Labour prompted by love.

We are currently looking at the first letter that Paul sent to the newly formed church in Thessalonica on Sundays. We are spending 7 weeks preaching from the book, but there is much more that could be said than even in 7 sermons. Rather than extending the series or preaching even longer sermons I am looking to supplement the sermons with blogs. The sermons are available from our website once they have been preached.

The themes of the letter are introduced at the very beginning.

We remember before our God and Father your work produced by faith, your labour prompted by love, and your endurance inspired by hope in our Lord Jesus Christ. 1v3

The most recent sermon looked at labour prompted by love. The effect of such love should be  that “your daily life may win the respect of outsiders.” 4v12

These are quotes from John Perkins in his book, Dream with me, where he talks about how the church in America is not seen as loving and is not winning the respect of outsiders. Perkins is a well-respected, veteran civil rights leader. I find his comments challenging and relevant to our situation in the UK but was unable to include them in the sermon.

Sadly, when many look at the church in America today, they don’t see a group of disciples characterized by love for one another. Instead, they see (and hear) a group of people making a lot of noise about issues—abortion, homosexuality, and other social and political hot topics.


A recent nationwide Barna Group study looked at positive and negative contributions that Christianity has made in society. On the negative side, this is what they found: “When asked to identify what they thought were the negative contributions of Christians to American society in recent years, the most frequent response was violence or hatred incited in the name of Jesus Christ. One out of five Americans mentioned such vitriolic attitudes.” On the positive side, “One out of every five adults (19 percent) mentioned how Christians in the United States have helped poor or underprivileged people to have a better life.” Of course, that positive statement thrills me. But the two taken together remind me of something the apostle Paul wrote: “If I give all I possess to the poor and give over my body to hardship that I may boast, but do not have love, I gain nothing” (1 Cor. 13:3).


According to that recent Barna Group survey I already mentioned, the second most frequent response in the negative contribution category was “the opposition of Christians to gay marriage.” I personally am not in favor of gay marriage. However, I think it is significant that the way in which Christians have approached this issue is viewed as a negative contribution to society. So much hatred finds its way into discussions about this issue, and I often feel the need to apologize to the gay and lesbian community for the church’s inability to find the right language to affirm gay people as human beings. Yes, people have different opinions and beliefs about this topic, but there must be a way to discuss it and demonstrate love at the same time.


When I talk about love being the final fight, sometimes people are confused about what that means. When we think about fighting, we usually think about inflicting physical or emotional harm on one another—we punch, we shoot, we yell—we are violent. When we think about love, we get an entirely different picture in our minds—we think of gentleness, perhaps, or romance or kindness. So what does this love fight look like?

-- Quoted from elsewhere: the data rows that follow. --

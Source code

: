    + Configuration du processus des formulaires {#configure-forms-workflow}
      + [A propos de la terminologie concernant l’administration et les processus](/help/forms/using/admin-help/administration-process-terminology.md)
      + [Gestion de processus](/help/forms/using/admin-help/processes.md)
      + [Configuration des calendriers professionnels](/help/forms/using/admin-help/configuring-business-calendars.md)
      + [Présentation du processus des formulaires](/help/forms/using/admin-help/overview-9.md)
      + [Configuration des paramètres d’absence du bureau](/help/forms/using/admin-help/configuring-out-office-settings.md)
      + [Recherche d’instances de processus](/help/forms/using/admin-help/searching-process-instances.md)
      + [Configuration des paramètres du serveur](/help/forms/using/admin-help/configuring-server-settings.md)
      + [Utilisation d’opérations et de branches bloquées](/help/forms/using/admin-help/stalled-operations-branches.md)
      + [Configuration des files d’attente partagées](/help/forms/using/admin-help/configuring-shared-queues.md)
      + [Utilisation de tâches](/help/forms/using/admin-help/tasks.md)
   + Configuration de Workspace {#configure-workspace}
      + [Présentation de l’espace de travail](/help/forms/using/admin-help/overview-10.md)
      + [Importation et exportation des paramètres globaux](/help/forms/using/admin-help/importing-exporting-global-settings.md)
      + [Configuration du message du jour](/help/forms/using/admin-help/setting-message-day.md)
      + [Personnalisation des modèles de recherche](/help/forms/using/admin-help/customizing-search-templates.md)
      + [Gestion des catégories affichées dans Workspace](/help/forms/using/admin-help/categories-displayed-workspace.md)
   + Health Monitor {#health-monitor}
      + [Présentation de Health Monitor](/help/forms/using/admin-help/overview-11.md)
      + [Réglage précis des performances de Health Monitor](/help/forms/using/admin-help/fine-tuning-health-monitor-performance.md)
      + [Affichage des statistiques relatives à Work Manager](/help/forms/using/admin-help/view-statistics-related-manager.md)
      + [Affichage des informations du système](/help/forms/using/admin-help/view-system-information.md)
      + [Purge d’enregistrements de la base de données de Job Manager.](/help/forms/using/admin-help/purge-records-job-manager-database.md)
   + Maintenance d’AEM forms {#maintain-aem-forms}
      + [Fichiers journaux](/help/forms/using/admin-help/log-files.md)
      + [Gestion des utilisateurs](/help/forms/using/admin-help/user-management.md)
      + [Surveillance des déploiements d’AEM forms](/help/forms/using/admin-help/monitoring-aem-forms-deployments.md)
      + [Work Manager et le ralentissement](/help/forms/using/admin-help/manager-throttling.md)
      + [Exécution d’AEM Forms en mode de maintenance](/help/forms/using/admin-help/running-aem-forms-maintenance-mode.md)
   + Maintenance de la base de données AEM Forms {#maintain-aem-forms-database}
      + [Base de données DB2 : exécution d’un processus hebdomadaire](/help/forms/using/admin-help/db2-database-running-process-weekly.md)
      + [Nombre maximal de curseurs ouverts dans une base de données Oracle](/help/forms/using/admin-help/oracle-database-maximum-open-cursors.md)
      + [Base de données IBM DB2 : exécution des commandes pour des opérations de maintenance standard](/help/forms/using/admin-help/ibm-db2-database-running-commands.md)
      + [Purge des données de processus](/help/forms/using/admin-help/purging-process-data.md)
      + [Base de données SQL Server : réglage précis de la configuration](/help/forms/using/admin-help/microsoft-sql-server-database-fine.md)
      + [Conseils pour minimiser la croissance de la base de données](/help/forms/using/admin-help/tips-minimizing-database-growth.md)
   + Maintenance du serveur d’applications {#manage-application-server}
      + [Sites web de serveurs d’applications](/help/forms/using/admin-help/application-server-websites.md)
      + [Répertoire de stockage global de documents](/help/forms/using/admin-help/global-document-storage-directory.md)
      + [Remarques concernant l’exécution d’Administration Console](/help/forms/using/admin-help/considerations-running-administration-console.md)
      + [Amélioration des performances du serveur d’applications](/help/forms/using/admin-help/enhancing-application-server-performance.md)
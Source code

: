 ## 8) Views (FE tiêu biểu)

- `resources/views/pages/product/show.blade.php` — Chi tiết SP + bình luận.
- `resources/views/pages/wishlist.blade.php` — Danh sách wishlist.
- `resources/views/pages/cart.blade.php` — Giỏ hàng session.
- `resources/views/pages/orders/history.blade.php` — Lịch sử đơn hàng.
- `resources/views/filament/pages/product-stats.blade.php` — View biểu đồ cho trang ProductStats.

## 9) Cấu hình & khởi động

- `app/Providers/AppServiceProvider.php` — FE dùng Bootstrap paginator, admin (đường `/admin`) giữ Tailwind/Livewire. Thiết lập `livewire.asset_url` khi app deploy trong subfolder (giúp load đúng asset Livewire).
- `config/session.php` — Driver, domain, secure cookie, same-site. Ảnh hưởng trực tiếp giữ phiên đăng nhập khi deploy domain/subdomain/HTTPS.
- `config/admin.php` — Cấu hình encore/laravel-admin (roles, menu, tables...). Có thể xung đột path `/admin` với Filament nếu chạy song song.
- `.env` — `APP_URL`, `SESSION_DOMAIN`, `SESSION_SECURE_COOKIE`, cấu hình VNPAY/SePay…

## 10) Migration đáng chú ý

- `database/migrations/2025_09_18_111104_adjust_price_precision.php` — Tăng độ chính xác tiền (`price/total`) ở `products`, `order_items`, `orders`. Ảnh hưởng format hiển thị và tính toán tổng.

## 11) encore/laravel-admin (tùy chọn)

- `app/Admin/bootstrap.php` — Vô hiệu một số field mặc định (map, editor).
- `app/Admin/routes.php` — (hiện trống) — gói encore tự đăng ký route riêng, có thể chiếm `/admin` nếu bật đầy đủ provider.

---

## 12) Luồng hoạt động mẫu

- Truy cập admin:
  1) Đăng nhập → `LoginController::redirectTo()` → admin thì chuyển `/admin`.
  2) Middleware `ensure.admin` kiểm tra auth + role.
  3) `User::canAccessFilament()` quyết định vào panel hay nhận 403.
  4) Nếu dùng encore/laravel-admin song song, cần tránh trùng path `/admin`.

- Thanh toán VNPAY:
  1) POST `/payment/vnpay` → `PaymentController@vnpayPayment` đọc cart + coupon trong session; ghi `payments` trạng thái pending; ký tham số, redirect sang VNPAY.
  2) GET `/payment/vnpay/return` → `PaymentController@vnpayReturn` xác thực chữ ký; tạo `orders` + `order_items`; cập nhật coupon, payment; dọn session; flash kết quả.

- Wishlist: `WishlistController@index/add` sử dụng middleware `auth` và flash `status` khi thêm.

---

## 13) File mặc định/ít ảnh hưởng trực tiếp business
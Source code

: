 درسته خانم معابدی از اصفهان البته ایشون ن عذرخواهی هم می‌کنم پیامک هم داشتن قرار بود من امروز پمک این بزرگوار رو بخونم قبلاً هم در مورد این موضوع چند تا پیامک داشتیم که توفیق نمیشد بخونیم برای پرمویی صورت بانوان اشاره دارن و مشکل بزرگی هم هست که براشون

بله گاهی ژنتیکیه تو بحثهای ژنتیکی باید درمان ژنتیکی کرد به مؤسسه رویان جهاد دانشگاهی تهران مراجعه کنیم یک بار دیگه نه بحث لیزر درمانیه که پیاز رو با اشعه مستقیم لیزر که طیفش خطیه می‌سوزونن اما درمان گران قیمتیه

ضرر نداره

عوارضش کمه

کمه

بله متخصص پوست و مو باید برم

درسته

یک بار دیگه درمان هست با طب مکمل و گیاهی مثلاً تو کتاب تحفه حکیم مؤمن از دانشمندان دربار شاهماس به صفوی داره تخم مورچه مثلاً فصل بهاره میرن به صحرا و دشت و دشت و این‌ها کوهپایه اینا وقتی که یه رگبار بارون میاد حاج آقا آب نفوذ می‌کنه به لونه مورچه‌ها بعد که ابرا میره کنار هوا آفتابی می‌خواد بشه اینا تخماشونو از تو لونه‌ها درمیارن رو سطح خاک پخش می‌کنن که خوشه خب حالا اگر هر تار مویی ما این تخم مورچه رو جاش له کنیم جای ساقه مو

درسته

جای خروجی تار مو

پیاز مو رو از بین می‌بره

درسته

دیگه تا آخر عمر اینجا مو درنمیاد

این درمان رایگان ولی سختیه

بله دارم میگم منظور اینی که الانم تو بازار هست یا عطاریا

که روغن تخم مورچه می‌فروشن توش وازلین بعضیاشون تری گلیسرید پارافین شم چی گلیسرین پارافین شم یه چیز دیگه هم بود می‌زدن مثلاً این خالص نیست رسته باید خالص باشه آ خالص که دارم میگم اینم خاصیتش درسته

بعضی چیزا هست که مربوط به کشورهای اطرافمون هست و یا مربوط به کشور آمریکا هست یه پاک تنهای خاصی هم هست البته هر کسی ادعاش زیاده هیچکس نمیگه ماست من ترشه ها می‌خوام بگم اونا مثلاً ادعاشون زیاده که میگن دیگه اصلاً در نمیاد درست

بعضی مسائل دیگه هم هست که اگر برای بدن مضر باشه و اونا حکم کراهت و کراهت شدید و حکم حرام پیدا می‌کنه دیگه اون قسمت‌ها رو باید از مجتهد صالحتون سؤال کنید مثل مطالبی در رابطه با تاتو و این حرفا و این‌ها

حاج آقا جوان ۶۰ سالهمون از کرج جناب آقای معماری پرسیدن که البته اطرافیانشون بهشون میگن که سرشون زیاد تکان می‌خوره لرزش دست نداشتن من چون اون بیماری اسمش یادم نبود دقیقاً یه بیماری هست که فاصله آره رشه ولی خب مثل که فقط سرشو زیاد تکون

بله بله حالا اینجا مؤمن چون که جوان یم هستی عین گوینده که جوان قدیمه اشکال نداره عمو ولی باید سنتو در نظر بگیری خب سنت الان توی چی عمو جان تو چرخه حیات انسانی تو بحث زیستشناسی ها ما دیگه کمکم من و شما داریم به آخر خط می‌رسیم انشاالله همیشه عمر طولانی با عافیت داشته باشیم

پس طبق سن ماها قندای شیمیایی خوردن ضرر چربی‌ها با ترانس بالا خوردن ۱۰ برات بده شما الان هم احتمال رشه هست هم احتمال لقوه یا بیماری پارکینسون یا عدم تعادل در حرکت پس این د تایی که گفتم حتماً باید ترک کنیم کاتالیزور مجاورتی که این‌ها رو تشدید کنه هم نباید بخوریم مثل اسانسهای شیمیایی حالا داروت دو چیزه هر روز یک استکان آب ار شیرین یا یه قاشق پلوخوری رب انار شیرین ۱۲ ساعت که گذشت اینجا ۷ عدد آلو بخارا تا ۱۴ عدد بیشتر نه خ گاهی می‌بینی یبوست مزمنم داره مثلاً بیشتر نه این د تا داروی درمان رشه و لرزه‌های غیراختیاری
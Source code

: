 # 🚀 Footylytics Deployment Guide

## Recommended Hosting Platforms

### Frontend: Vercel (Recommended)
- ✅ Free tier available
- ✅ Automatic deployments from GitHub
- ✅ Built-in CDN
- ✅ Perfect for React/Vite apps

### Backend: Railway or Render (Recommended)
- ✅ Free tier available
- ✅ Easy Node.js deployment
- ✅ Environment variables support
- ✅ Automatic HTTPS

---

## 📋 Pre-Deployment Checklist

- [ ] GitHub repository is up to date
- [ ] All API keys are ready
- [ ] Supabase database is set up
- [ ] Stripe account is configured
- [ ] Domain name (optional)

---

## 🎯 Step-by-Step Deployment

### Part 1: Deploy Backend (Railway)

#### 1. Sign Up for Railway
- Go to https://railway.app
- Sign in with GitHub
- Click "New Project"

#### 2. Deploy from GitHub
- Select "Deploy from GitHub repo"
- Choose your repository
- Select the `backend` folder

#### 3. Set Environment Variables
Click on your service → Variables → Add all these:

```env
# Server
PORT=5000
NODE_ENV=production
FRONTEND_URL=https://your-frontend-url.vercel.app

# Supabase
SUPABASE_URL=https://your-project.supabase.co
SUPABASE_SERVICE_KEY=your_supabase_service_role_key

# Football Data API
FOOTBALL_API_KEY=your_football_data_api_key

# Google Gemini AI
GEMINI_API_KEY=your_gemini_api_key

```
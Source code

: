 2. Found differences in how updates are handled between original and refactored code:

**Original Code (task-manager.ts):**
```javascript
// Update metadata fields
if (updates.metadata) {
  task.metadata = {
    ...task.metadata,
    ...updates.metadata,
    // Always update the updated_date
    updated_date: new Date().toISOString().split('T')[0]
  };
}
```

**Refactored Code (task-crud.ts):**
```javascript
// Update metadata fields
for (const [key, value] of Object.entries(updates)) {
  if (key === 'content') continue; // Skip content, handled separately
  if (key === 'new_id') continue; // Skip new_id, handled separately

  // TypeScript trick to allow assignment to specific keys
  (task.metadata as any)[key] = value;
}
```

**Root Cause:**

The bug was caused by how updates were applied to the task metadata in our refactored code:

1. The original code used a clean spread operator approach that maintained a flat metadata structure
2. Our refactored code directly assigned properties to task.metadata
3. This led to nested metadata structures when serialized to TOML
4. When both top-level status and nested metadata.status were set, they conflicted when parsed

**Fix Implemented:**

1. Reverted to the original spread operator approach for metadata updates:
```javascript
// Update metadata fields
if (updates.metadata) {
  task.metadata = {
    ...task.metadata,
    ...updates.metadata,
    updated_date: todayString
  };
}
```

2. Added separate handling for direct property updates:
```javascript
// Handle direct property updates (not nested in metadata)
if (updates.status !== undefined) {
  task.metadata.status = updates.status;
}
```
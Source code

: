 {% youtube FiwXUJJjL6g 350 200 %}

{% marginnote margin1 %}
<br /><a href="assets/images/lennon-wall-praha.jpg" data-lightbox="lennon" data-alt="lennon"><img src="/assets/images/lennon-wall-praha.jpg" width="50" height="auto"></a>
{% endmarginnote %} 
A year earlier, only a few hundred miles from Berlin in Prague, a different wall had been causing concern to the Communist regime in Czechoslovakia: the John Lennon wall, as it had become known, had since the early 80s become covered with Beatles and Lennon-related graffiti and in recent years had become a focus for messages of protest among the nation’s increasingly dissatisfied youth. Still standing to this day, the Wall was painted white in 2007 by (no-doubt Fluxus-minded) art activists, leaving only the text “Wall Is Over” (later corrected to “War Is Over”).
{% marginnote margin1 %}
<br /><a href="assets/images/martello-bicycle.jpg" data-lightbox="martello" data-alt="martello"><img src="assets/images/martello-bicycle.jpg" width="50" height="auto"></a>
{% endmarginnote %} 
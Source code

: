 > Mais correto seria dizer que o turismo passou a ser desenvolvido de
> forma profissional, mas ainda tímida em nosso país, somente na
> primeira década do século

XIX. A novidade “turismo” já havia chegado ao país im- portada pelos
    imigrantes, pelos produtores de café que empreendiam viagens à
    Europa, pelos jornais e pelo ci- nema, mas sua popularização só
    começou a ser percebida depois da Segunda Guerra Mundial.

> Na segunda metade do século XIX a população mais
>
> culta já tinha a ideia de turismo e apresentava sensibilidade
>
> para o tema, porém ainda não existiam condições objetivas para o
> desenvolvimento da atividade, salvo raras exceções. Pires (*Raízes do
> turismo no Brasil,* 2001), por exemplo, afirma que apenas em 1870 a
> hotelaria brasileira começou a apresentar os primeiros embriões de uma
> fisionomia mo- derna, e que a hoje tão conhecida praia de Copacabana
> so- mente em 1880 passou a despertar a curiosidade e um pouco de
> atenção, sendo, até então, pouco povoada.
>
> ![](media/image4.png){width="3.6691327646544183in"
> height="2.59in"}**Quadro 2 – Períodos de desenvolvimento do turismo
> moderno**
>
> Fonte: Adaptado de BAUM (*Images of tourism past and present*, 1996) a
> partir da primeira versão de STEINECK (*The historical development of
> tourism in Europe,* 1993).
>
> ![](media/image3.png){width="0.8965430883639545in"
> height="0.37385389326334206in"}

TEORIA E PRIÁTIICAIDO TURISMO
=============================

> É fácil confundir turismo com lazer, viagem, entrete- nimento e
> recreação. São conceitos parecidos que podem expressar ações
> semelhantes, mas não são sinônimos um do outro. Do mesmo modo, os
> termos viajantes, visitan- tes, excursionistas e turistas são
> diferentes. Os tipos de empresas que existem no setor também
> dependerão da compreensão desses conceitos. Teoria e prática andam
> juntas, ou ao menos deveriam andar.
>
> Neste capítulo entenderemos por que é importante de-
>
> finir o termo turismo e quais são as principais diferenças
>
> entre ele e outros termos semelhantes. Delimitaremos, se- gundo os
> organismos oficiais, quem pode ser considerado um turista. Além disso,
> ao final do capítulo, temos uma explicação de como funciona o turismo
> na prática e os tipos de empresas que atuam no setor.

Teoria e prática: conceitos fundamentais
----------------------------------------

Love is action; it is truth; and it is sacrifice. Love is being willing to give our lives for and to one another. It is sharing what God has given us—whether that means material possessions, wisdom, or anything else He has entrusted to our stewardship.


My most unshakeable belief is in God and His love for me. Whatever else I think I know, I am certain that He loves me, and I believe Paul’s statement that “neither death nor life, neither angels nor demons, neither the present nor the future, nor any powers, neither height nor depth, nor anything else in all creation, will be able to separate us from the love of God that is in Christ Jesus our Lord” (Rom. 8:38–39). Because I am convinced of that love, I am committed to spending the rest of my life fighting the good fight by being a conduit of God’s love to those who desperately need to experience it.


I say amen to all that. May we fight the fight of love.